To help combat pervasive piracy, Autodesk, along with other publishers, founded The Business Software Alliance (the BSA), an organization designed to investigate and punish businesses that are using software they cannot prove they own.
What does this mean for the average business? If you are using Autodesk products, you should ensure that you fully understand your obligations under Autodesk’s sometimes confusing license terms and that you have dated documentation to demonstrate ownership of each product you are using.
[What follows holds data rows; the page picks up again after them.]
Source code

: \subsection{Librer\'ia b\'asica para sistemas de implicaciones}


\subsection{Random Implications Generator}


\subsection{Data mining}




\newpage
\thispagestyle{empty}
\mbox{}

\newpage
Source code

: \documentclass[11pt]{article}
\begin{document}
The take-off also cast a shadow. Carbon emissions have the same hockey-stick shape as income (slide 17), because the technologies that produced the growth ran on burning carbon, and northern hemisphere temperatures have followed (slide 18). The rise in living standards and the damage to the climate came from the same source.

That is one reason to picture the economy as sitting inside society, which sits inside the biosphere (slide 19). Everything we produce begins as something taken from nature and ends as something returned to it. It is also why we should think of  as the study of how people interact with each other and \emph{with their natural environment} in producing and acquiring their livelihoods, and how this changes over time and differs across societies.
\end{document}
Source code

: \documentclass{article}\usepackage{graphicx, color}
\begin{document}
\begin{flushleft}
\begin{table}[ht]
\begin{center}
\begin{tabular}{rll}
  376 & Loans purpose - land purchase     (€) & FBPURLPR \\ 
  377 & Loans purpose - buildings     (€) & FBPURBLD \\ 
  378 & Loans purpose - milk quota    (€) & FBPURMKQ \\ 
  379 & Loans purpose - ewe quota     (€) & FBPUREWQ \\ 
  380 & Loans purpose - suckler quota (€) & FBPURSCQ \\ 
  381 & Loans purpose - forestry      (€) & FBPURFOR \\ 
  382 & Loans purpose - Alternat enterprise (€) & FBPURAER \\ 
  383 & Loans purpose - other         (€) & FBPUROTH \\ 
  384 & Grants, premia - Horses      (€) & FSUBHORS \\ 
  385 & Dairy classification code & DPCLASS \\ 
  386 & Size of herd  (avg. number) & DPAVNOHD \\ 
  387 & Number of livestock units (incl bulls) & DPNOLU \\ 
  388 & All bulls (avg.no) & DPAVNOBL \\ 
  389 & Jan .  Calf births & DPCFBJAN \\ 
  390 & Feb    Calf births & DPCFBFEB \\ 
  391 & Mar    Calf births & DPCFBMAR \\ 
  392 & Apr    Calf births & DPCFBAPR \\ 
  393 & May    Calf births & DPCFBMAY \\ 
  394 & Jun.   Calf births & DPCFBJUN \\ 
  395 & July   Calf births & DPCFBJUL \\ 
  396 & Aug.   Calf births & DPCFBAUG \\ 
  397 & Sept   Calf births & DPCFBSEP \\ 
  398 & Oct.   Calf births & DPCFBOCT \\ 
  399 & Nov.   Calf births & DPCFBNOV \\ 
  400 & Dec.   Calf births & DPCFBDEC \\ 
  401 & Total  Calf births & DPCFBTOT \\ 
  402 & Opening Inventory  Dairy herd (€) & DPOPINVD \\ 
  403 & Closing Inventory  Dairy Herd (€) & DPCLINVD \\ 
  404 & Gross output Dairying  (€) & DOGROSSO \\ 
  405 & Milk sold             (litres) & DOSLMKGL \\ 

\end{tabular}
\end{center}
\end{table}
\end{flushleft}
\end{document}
If Autodesk or the BSA is auditing you, you should seek experienced counsel to guide you through the process.
AUTODESK SOFTWARE AUDITS
Autodesk typically initiates audits four ways –through its internal compliance team, through an outside law firm, as part of a BSA audit, or as part of a Software and Information Industry Association (SIIA) audit.
Although the process is slightly different depending on which of the above entities initiates the audit, the basic information requested pursuant to the audit framework is the same – the quantity and serial number of Autodesk products installed on each computer, the number of licenses owned and the serial numbers of any licenses owned.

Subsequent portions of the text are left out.